In the 1990s, consulting firms charged clients big bucks for the latest fad product: it was called many things but the most common term was downsizing.
Hospital CEOs, believing the literature, rushed to refocus their organization on their “core business” (read: primarily inpatient care). Under the umbrella of focusing on the core business and a sense that there was a great need for performance improvement, hospitals responded aggressively, hiring consulting firms to be sure they were not left behind. The consultants, armed with carefully constructed project templates, zeroed in on expenses, particularly a client organization’s head count and their salary cost.
In the end, the final verdict on this particular strategy was that there was a lot of dumb sizing, a great deal of wrong sizing, but very little right sizing, said a wise old former Texas hospital executive who was heavily involved in cleaning up that mess.
At the time it all seemed like a good idea, something that made perfect sense — cut costs, and improve productivity — focus on core priorities. A lot of money was spent but very little lasting value was achieved. It was as if America’s hospitals had gone on a crash diet to shed harmful waste but, after all the dust had settled, they ended up gaining more weight. They realized they had cut too deeply and ended up hiring more people than they cut loose.
Today the driving force in the market, some old-timers call it the latest healthcare strategic fad, is industry consolidation — mergers, acquisitions and/or strategic affiliations. Healthcare reform demands scale in order to successfully manage population health risks, the experts argue.
We have seen this strategy before as well, but this time it is different, proponents argue.

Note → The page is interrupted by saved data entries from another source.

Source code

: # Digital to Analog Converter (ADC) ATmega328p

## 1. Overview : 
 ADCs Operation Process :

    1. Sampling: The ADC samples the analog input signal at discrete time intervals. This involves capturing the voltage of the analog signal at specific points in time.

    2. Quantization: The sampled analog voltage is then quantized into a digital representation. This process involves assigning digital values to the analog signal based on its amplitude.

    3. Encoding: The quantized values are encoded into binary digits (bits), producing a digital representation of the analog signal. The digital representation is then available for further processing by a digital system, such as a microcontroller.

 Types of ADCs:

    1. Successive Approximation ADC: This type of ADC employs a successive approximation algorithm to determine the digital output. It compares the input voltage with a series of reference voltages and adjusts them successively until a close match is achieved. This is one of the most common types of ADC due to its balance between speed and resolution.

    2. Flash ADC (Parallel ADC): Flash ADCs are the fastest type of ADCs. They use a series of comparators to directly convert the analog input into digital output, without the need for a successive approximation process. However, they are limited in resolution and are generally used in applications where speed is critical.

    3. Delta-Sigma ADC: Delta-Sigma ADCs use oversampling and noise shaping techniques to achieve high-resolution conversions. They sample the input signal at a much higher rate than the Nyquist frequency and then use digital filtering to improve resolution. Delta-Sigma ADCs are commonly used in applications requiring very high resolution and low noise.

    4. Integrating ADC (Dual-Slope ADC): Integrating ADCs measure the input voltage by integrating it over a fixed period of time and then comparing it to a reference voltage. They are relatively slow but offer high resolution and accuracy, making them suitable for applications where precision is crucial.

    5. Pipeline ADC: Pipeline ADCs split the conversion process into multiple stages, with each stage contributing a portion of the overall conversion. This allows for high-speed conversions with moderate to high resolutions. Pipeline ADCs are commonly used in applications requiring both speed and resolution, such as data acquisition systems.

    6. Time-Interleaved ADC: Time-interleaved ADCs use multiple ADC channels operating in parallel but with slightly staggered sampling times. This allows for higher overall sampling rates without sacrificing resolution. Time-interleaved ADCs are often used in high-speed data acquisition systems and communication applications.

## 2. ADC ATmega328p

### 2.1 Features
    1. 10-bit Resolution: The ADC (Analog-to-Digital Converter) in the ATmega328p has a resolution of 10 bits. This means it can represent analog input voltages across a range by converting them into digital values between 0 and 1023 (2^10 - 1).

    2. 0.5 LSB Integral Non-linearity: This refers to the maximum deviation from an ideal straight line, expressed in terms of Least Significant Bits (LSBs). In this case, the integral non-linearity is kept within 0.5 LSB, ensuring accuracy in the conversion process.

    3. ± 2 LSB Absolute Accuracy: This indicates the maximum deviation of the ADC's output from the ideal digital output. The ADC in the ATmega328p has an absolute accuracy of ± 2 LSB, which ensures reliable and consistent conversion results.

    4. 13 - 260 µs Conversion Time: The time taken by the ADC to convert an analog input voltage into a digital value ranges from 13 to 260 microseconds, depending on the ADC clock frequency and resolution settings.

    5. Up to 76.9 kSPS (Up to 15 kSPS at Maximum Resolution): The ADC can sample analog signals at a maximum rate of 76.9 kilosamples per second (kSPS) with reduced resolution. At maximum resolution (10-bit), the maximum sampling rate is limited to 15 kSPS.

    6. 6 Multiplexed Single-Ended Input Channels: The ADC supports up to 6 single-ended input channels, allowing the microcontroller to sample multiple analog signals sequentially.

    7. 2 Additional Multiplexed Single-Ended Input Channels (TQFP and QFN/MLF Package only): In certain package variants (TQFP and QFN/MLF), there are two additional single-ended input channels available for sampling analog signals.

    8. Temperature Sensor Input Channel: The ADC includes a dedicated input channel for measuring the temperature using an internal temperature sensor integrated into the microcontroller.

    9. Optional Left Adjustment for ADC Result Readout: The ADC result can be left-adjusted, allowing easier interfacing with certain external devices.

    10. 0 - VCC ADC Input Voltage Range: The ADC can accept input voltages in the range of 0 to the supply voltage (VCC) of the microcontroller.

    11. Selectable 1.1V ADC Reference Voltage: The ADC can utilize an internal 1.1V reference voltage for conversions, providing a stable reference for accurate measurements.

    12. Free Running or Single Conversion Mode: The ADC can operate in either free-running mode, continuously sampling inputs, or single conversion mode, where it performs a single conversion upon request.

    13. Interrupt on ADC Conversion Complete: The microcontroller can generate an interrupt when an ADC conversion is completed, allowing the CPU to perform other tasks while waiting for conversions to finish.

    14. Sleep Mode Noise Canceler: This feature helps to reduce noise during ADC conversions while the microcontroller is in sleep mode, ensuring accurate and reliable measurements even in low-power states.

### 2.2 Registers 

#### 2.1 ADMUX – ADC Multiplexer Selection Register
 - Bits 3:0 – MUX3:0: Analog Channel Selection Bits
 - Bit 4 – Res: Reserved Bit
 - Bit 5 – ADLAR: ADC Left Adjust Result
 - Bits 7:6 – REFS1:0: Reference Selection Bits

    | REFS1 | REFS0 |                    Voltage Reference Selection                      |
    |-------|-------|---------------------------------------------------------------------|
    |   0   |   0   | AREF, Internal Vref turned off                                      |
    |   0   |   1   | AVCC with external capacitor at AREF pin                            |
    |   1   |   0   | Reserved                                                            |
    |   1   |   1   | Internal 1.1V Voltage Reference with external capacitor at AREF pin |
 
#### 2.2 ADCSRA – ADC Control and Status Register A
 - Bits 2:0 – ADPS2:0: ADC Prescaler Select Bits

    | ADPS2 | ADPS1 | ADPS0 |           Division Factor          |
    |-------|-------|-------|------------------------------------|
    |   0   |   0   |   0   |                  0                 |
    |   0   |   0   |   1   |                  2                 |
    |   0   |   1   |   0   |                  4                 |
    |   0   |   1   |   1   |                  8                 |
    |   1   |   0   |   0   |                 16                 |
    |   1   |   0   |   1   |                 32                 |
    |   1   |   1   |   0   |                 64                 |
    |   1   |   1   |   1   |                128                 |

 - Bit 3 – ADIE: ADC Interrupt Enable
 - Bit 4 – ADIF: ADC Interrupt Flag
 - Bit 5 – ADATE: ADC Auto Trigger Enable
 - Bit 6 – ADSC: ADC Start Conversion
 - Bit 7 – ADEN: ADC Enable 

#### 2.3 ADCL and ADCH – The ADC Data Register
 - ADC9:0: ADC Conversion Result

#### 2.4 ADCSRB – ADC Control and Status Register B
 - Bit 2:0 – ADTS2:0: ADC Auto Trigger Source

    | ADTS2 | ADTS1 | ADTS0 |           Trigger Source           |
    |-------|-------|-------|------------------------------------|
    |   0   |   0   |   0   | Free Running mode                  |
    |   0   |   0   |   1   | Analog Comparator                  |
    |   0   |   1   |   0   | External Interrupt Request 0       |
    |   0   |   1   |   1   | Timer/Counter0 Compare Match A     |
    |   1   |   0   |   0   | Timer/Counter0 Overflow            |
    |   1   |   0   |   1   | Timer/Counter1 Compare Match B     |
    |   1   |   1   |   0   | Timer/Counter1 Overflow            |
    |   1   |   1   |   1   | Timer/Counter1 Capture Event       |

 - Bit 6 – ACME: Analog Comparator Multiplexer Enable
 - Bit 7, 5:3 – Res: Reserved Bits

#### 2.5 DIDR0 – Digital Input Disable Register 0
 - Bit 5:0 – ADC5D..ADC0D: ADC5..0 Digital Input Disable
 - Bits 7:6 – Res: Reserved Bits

It all makes perfect sense.
Yet some industry and market analysts are already issuing some early warning signals.
As this latest trend unfolds, there is enormous momentum forcing the consolidation skeptics to pay attention. The bigger systems are getting bigger and the pressures on solo regional systems and rural and community hospitals to join larger networks is intensifying primarily due to a public relations bubble: if some well-known CEOs are doing it (and news reports are amplifying the trend), then merging must be the right thing to do, according to conventional wisdom.
If the constant stream of news reports weren’t enough, there is an ongoing drumbeat from consultants making presentations at educational conferences and writing articles extolling the importance of being part of a bigger system in order to survive. That particular seven-letter word has a lot of power in executive offices and board rooms.
To make all of this seem even more sensible, there are actually some “experts” who posit that the benefits of consolidation include capitalizing on “synergies” — leveraging is a popular term being thrown around — to reduce costs and enhance quality. That, too, has great appeal. Personally, I think this supposed benefit is more razzle dazzle for the federal and state regulators and local stakeholders since the vast majority of mergers never result in lower costs or enhanced quality, according numerous studies. In fact, costs generally increase.
There is leverage in play with mergers but it is all about holding the line against reimbursement reductions from the payers. The bigger you become, the more power you have to tell the insurance companies to rethink their position on rates or risk being dropped from the network, or so the theory goes.
This has the feel of a legitimate business case for growing the size of the network. But there is an alternative point of view that must be considered. Overhead.
As big systems get bigger, so does the overhead. If we were only talking about commercial reimbursement, the overhead issue might be irrelevant in the world of health system consolidation. But there is a big downside: the certainty that Medicare will continue to reduce the amount of money they pay healthcare providers. As healthcare costs continue to rise along with the corresponding explosion in the number of Medicare beneficiaries joining the program each and every hour of each and every day, there is a massive financial train wreck in our immediate future.
The Medicare trustees now estimate, based on our current escalating spend rates, that the program will be all but insolvent in 2028, in just 12 short years. In the world of healthcare, where change is akin to turning around a large aircraft carrier in the narrow confines of the Houston ship channel, this crisis will arrive before we know it.
What this means is that the Medicare math simply doesn’t work at current reimbursement levels. There will have to be considerable reductions in what CMS pays to hospitals and other providers unless our highly effective, bi-partisan Congress passes a significant tax increase to cover the cost.
With the exploding number of Medicare beneficiaries and lower rates of reimbursement, big overhead will not work either.